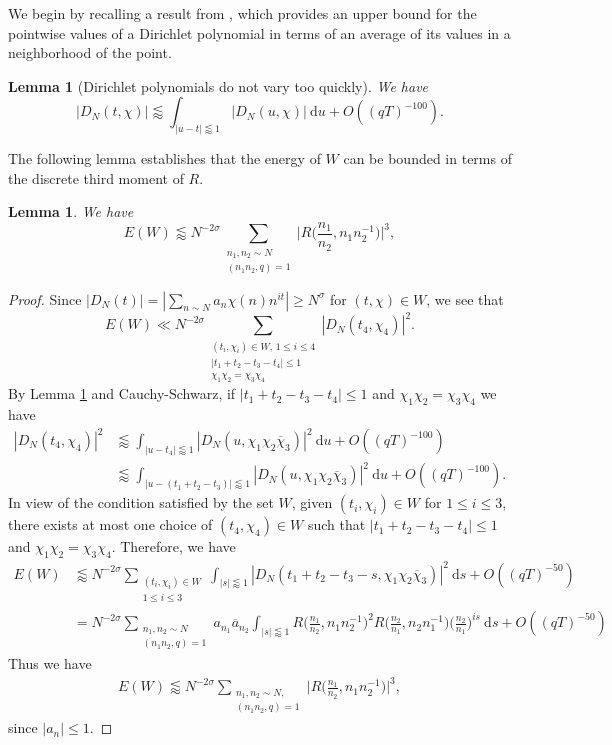 \documentclass[12pt]{amsart}
\newtheorem{lemma}[theorem]{Lemma}
\theoremstyle{definition}
\theoremstyle{plain}
\theoremstyle{remark}
\numberwithin{equation}{section}
\numberwithin{theorem}{section}
\numberwithin{equation}{section}
\begin{document}
	We begin by recalling a result from \cite[Lemma 11.3]{GM}, which provides an upper bound for the pointwise values of a Dirichlet polynomial in terms of an average of its values in a neighborhood of the point.
	\begin{lemma}[Dirichlet polynomials do not vary too quickly]\label{Dpdnvf} 
		We have 
		\[|D_{N}(t, \chi)|\lessapprox \int_{|u-t|\lessapprox 1}|D_{N}(u, \chi)| \:\mathrm{d}u+O((qT)^{-100}).\]
	\end{lemma}
	
	The following lemma establishes that the energy of $W$ can be bounded in terms of the discrete third moment of $R$.
	\begin{lemma}\label{econ3}
		We have 
		\[E(W)\lessapprox N^{-2\sigma}\sum_{\substack{n_1,n_2\sim N \\  (n_1n_2, q)=1}}\bigg|R\bigg(\frac{n_{1}}{n_{2}}, n_{1}n_{2}^{-1}\bigg)\bigg|^{3},\]
	\end{lemma}
	\begin{proof}
		Since $|D_N(t)|=|\sum_{n \sim N} a_{n}\chi(n)n^{it}| \geq N^{\sigma}$ for $(t, \chi) \in W$, we see that
		\[E(W) \ll N^{-2\sigma}\sum_{\substack{(t_{i}, \chi_{i})\in W, \, 1\leq i \leq 4 \\ |t_{1}+t_{2}-t_{3}-t_{4}|\leq 1 \\ \chi_{1}\chi_{2}=\chi_{3}\chi_{4}}}|D_{N}(t_{4}, \chi_{4})|^{2}.\]
		By Lemma \ref{Dpdnvf} and Cauchy-Schwarz, if $|t_{1}+t_{2}-t_{3}-t_{4}|\leq 1$ and $\chi_{1}\chi_{2}=\chi_{3}\chi_{4}$ we have
		\begin{align*}
			|D_{N}(t_{4}, \chi_{4})|^{2} &\lessapprox \int_{|u-t_{4}|\lessapprox 1}|D_{N}(u, \chi_{1}\chi_{2}\overline{\chi}_{3})|^{2} \:\mathrm{d}u+O((qT)^{-100}) 
			\\
			&\lessapprox \int_{|u-(t_{1}+t_{2}-t_{3})|\lessapprox 1}|D_{N}(u, \chi_{1}\chi_{2}\overline{\chi}_{3})|^{2} \:\mathrm{d}u+O((qT)^{-100}).
		\end{align*}
		In view of the condition satisfied by the set $W$, given $(t_{i}, \chi_{i})\in W$ for $1\leq i \leq 3$, there exists at most one choice of $(t_{4}, \chi_{4}) \in W$ such that $|t_{1}+t_{2}-t_{3}-t_{4}|\leq 1$ and $\chi_{1}\chi_{2}=\chi_{3}\chi_{4}$. Therefore, we have
		\begin{align*}
			E(W) &\lessapprox N^{-2\sigma}\sum_{\substack{(t_{i}, \chi_{i})\in W \\ 1\leq i \leq 3}}\int_{|s|\lessapprox 1}|D_{N}(t_{1}+t_{2}-t_{3}-s, \chi_{1}\chi_{2}\overline{\chi}_{3})|^{2} \:\mathrm{d}s+O((qT)^{-50})
			\\
			&=N^{-2\sigma}\sum_{\substack{n_1,n_2 \sim N \\ (n_1n_2,q)=1}}a_{n_{1}}\overline{a}_{n_{2}}\int_{|s|\lessapprox 1}R\bigg(\frac{n_{1}}{n_{2}}, n_{1}n_{2}^{-1}\bigg)^{2}R\bigg(\frac{n_{2}}{n_{1}}, n_{2}n_{1}^{-1}\bigg)\bigg(\frac{n_{2}}{n_{1}}\bigg)^{is}  \:\mathrm{d}s+O((qT)^{-50})
		\end{align*}
		Thus we have
		\begin{align*}
			E(W)\lessapprox N^{-2\sigma}\sum_{\substack{n_1,n_2 \sim N, \\ (n_1n_2, q)=1}}\bigg|R\bigg(\frac{n_{1}}{n_{2}}, n_{1}n_{2}^{-1}\bigg)\bigg|^{3},
		\end{align*}
		since $|a_n| \leq 1$.
	\end{proof}
\end{document}
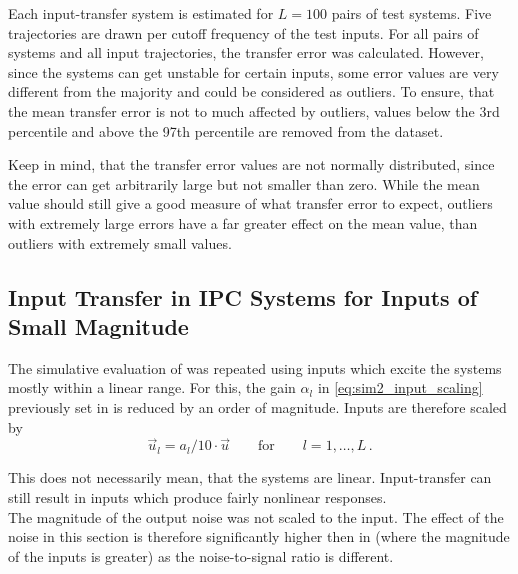 
Each input-transfer system is estimated for $L=100$ pairs of test systems. Five trajectories are drawn per cutoff frequency of the test inputs. For all pairs of systems and all input trajectories, the transfer error was calculated. However, since the systems can get unstable for certain inputs, some error values are very different from the majority and could be considered as outliers. To ensure, that the mean transfer error is not to much affected by outliers, values below the 3rd percentile and above the 97th percentile are removed from the dataset.  
\begin{notebox}
	Keep in mind, that the transfer error values are not normally distributed, since the error can get arbitrarily large but not smaller than zero. While the mean value should still give a good measure of what transfer error to expect, outliers with extremely large errors have a far greater effect on the mean value, than outliers with extremely small values.
\end{notebox} 

\subsection{Input Transfer in IPC Systems for Inputs of Small Magnitude}
The simulative evaluation of  was repeated using inputs which excite the systems mostly within a linear range. For this, the gain $\alpha_l$ in \eqref{eq:sim2_input_scaling} previously set in  is reduced by an order of magnitude. Inputs are therefore scaled by
\begin{equation}
	\vec{u}_l = a_l / 10 \cdot \vec{u} \qquad \text{for} 
	\qquad l = 1,\hdots,L \,.
\end{equation}
\begin{notebox}
	This does not necessarily mean, that the systems are linear. Input-transfer can still result in inputs which produce fairly nonlinear responses.\\
	The magnitude of the output noise was not scaled to the input. The effect of the noise in this section is therefore significantly higher then in  (where the magnitude of the inputs is greater) as the noise-to-signal ratio is different.
\end{notebox}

+ + +

ACTION ITEM:
Print the records above verbatim, pictures excluded.

SOLVED EXERCISE:
 \documentclass[12pt]{amsart}
\newtheorem{lemma}[theorem]{Lemma}
\theoremstyle{definition}
\theoremstyle{plain}
\theoremstyle{remark}
\numberwithin{equation}{section}
\numberwithin{theorem}{section}
\numberwithin{equation}{section}
\begin{document}
	We begin by recalling a result from \cite[Lemma 11.3]{GM}, which provides an upper bound for the pointwise values of a Dirichlet polynomial in terms of an average of its values in a neighborhood of the point.
	\begin{lemma}[Dirichlet polynomials do not vary too quickly]\label{Dpdnvf} 
		We have 
		\[|D_{N}(t, \chi)|\lessapprox \int_{|u-t|\lessapprox 1}|D_{N}(u, \chi)| \:\mathrm{d}u+O((qT)^{-100}).\]
	\end{lemma}
	
	The following lemma establishes that the energy of $W$ can be bounded in terms of the discrete third moment of $R$.
	\begin{lemma}\label{econ3}
		We have 
		\[E(W)\lessapprox N^{-2\sigma}\sum_{\substack{n_1,n_2\sim N \\  (n_1n_2, q)=1}}\bigg|R\bigg(\frac{n_{1}}{n_{2}}, n_{1}n_{2}^{-1}\bigg)\bigg|^{3},\]
	\end{lemma}
	\begin{proof}
		Since $|D_N(t)|=|\sum_{n \sim N} a_{n}\chi(n)n^{it}| \geq N^{\sigma}$ for $(t, \chi) \in W$, we see that
		\[E(W) \ll N^{-2\sigma}\sum_{\substack{(t_{i}, \chi_{i})\in W, \, 1\leq i \leq 4 \\ |t_{1}+t_{2}-t_{3}-t_{4}|\leq 1 \\ \chi_{1}\chi_{2}=\chi_{3}\chi_{4}}}|D_{N}(t_{4}, \chi_{4})|^{2}.\]
		By Lemma \ref{Dpdnvf} and Cauchy-Schwarz, if $|t_{1}+t_{2}-t_{3}-t_{4}|\leq 1$ and $\chi_{1}\chi_{2}=\chi_{3}\chi_{4}$ we have
		\begin{align*}
			|D_{N}(t_{4}, \chi_{4})|^{2} &\lessapprox \int_{|u-t_{4}|\lessapprox 1}|D_{N}(u, \chi_{1}\chi_{2}\overline{\chi}_{3})|^{2} \:\mathrm{d}u+O((qT)^{-100}) 
			\\
			&\lessapprox \int_{|u-(t_{1}+t_{2}-t_{3})|\lessapprox 1}|D_{N}(u, \chi_{1}\chi_{2}\overline{\chi}_{3})|^{2} \:\mathrm{d}u+O((qT)^{-100}).
		\end{align*}
		In view of the condition satisfied by the set $W$, given $(t_{i}, \chi_{i})\in W$ for $1\leq i \leq 3$, there exists at most one choice of $(t_{4}, \chi_{4}) \in W$ such that $|t_{1}+t_{2}-t_{3}-t_{4}|\leq 1$ and $\chi_{1}\chi_{2}=\chi_{3}\chi_{4}$. Therefore, we have
		\begin{align*}
			E(W) &\lessapprox N^{-2\sigma}\sum_{\substack{(t_{i}, \chi_{i})\in W \\ 1\leq i \leq 3}}\int_{|s|\lessapprox 1}|D_{N}(t_{1}+t_{2}-t_{3}-s, \chi_{1}\chi_{2}\overline{\chi}_{3})|^{2} \:\mathrm{d}s+O((qT)^{-50})
			\\
			&=N^{-2\sigma}\sum_{\substack{n_1,n_2 \sim N \\ (n_1n_2,q)=1}}a_{n_{1}}\overline{a}_{n_{2}}\int_{|s|\lessapprox 1}R\bigg(\frac{n_{1}}{n_{2}}, n_{1}n_{2}^{-1}\bigg)^{2}R\bigg(\frac{n_{2}}{n_{1}}, n_{2}n_{1}^{-1}\bigg)\bigg(\frac{n_{2}}{n_{1}}\bigg)^{is}  \:\mathrm{d}s+O((qT)^{-50})
		\end{align*}
		Thus we have
		\begin{align*}
			E(W)\lessapprox N^{-2\sigma}\sum_{\substack{n_1,n_2 \sim N, \\ (n_1n_2, q)=1}}\bigg|R\bigg(\frac{n_{1}}{n_{2}}, n_{1}n_{2}^{-1}\bigg)\bigg|^{3},
		\end{align*}
		since $|a_n| \leq 1$.
	\end{proof}
\end{document}
Each input-transfer system is estimated for $L=100$ pairs of test systems. Five trajectories are drawn per cutoff frequency of the test inputs. For all pairs of systems and all input trajectories, the transfer error was calculated. However, since the systems can get unstable for certain inputs, some error values are very different from the majority and could be considered as outliers. To ensure, that the mean transfer error is not to much affected by outliers, values below the 3rd percentile and above the 97th percentile are removed from the dataset.  
\begin{notebox}
	Keep in mind, that the transfer error values are not normally distributed, since the error can get arbitrarily large but not smaller than zero. While the mean value should still give a good measure of what transfer error to expect, outliers with extremely large errors have a far greater effect on the mean value, than outliers with extremely small values.
\end{notebox} 

\subsection{Input Transfer in IPC Systems for Inputs of Small Magnitude}
The simulative evaluation of  was repeated using inputs which excite the systems mostly within a linear range. For this, the gain $\alpha_l$ in \eqref{eq:sim2_input_scaling} previously set in  is reduced by an order of magnitude. Inputs are therefore scaled by
\begin{equation}
	\vec{u}_l = a_l / 10 \cdot \vec{u} \qquad \text{for} 
	\qquad l = 1,\hdots,L \,.
\end{equation}
\begin{notebox}
	This does not necessarily mean, that the systems are linear. Input-transfer can still result in inputs which produce fairly nonlinear responses.\\
	The magnitude of the output noise was not scaled to the input. The effect of the noise in this section is therefore significantly higher then in  (where the magnitude of the inputs is greater) as the noise-to-signal ratio is different.
\end{notebox}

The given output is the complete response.